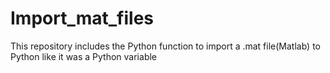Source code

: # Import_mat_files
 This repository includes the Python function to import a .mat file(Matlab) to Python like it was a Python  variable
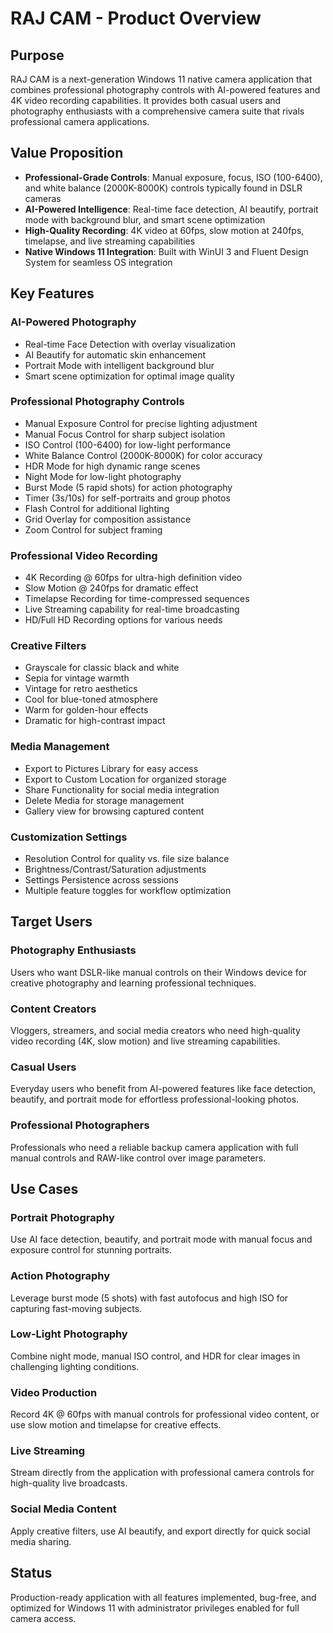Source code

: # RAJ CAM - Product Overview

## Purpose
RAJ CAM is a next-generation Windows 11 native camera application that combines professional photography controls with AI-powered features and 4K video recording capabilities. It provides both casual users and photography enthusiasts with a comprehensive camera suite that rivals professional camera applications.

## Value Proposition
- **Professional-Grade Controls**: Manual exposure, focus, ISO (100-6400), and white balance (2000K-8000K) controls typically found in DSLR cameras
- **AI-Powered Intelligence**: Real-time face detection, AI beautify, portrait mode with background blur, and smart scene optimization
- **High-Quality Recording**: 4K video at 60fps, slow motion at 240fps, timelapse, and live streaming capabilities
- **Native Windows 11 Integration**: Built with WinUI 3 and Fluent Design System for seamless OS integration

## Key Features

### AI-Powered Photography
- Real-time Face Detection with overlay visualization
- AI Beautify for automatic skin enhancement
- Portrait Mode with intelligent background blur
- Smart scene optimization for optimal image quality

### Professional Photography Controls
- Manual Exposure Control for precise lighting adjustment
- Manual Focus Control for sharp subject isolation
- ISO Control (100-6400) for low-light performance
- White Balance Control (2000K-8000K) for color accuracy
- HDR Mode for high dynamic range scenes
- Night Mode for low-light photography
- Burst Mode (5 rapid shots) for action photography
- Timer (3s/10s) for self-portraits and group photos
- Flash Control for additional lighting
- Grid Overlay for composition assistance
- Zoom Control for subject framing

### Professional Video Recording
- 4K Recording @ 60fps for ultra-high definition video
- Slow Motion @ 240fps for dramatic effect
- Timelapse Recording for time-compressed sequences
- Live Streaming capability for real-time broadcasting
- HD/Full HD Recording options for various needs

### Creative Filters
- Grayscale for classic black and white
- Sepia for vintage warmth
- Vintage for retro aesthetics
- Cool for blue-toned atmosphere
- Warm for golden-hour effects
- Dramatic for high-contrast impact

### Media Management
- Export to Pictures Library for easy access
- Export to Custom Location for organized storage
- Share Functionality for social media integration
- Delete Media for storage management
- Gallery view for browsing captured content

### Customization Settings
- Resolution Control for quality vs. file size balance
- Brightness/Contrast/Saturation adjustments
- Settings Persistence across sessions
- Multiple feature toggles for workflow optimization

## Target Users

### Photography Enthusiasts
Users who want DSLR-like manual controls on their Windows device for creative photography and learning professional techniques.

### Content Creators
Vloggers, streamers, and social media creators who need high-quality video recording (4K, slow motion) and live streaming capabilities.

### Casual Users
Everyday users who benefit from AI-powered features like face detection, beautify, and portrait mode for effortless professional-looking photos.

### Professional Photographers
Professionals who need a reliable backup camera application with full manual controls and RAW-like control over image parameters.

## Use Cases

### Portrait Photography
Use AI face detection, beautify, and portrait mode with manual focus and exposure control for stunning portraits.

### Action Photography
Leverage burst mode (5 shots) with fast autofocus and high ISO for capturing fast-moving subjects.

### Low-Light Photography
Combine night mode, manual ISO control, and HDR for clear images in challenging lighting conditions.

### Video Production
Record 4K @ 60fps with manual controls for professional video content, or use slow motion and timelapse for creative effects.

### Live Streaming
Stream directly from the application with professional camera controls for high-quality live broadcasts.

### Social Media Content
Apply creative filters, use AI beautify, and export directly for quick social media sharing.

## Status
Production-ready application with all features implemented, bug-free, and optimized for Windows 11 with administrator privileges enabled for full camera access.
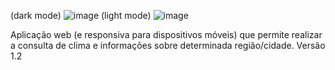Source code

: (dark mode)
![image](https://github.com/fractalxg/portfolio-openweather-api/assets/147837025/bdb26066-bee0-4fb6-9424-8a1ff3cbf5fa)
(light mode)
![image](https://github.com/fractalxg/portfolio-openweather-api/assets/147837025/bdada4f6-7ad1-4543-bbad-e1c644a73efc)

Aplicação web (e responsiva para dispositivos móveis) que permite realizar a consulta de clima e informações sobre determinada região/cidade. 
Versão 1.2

------

Each line of the data above must be reproduced as written. Skip the pictures.

Source code

: # Import_mat_files
 This repository includes the Python function to import a .mat file(Matlab) to Python like it was a Python  variable
Source code

: # RAJ CAM - Product Overview

## Purpose
RAJ CAM is a next-generation Windows 11 native camera application that combines professional photography controls with AI-powered features and 4K video recording capabilities. It provides both casual users and photography enthusiasts with a comprehensive camera suite that rivals professional camera applications.

## Value Proposition
- **Professional-Grade Controls**: Manual exposure, focus, ISO (100-6400), and white balance (2000K-8000K) controls typically found in DSLR cameras
- **AI-Powered Intelligence**: Real-time face detection, AI beautify, portrait mode with background blur, and smart scene optimization
- **High-Quality Recording**: 4K video at 60fps, slow motion at 240fps, timelapse, and live streaming capabilities
- **Native Windows 11 Integration**: Built with WinUI 3 and Fluent Design System for seamless OS integration

## Key Features

### AI-Powered Photography
- Real-time Face Detection with overlay visualization
- AI Beautify for automatic skin enhancement
- Portrait Mode with intelligent background blur
- Smart scene optimization for optimal image quality

### Professional Photography Controls
- Manual Exposure Control for precise lighting adjustment
- Manual Focus Control for sharp subject isolation
- ISO Control (100-6400) for low-light performance
- White Balance Control (2000K-8000K) for color accuracy
- HDR Mode for high dynamic range scenes
- Night Mode for low-light photography
- Burst Mode (5 rapid shots) for action photography
- Timer (3s/10s) for self-portraits and group photos
- Flash Control for additional lighting
- Grid Overlay for composition assistance
- Zoom Control for subject framing

### Professional Video Recording
- 4K Recording @ 60fps for ultra-high definition video
- Slow Motion @ 240fps for dramatic effect
- Timelapse Recording for time-compressed sequences
- Live Streaming capability for real-time broadcasting
- HD/Full HD Recording options for various needs

### Creative Filters
- Grayscale for classic black and white
- Sepia for vintage warmth
- Vintage for retro aesthetics
- Cool for blue-toned atmosphere
- Warm for golden-hour effects
- Dramatic for high-contrast impact

### Media Management
- Export to Pictures Library for easy access
- Export to Custom Location for organized storage
- Share Functionality for social media integration
- Delete Media for storage management
- Gallery view for browsing captured content

### Customization Settings
- Resolution Control for quality vs. file size balance
- Brightness/Contrast/Saturation adjustments
- Settings Persistence across sessions
- Multiple feature toggles for workflow optimization

## Target Users

### Photography Enthusiasts
Users who want DSLR-like manual controls on their Windows device for creative photography and learning professional techniques.

### Content Creators
Vloggers, streamers, and social media creators who need high-quality video recording (4K, slow motion) and live streaming capabilities.

### Casual Users
Everyday users who benefit from AI-powered features like face detection, beautify, and portrait mode for effortless professional-looking photos.

### Professional Photographers
Professionals who need a reliable backup camera application with full manual controls and RAW-like control over image parameters.

## Use Cases

### Portrait Photography
Use AI face detection, beautify, and portrait mode with manual focus and exposure control for stunning portraits.

### Action Photography
Leverage burst mode (5 shots) with fast autofocus and high ISO for capturing fast-moving subjects.

### Low-Light Photography
Combine night mode, manual ISO control, and HDR for clear images in challenging lighting conditions.

### Video Production
Record 4K @ 60fps with manual controls for professional video content, or use slow motion and timelapse for creative effects.

### Live Streaming
Stream directly from the application with professional camera controls for high-quality live broadcasts.

### Social Media Content
Apply creative filters, use AI beautify, and export directly for quick social media sharing.

## Status
Production-ready application with all features implemented, bug-free, and optimized for Windows 11 with administrator privileges enabled for full camera access.
Source code

: (dark mode)
![image](https://github.com/fractalxg/portfolio-openweather-api/assets/147837025/bdb26066-bee0-4fb6-9424-8a1ff3cbf5fa)
(light mode)
![image](https://github.com/fractalxg/portfolio-openweather-api/assets/147837025/bdada4f6-7ad1-4543-bbad-e1c644a73efc)

Aplicação web (e responsiva para dispositivos móveis) que permite realizar a consulta de clima e informações sobre determinada região/cidade. 
Versão 1.2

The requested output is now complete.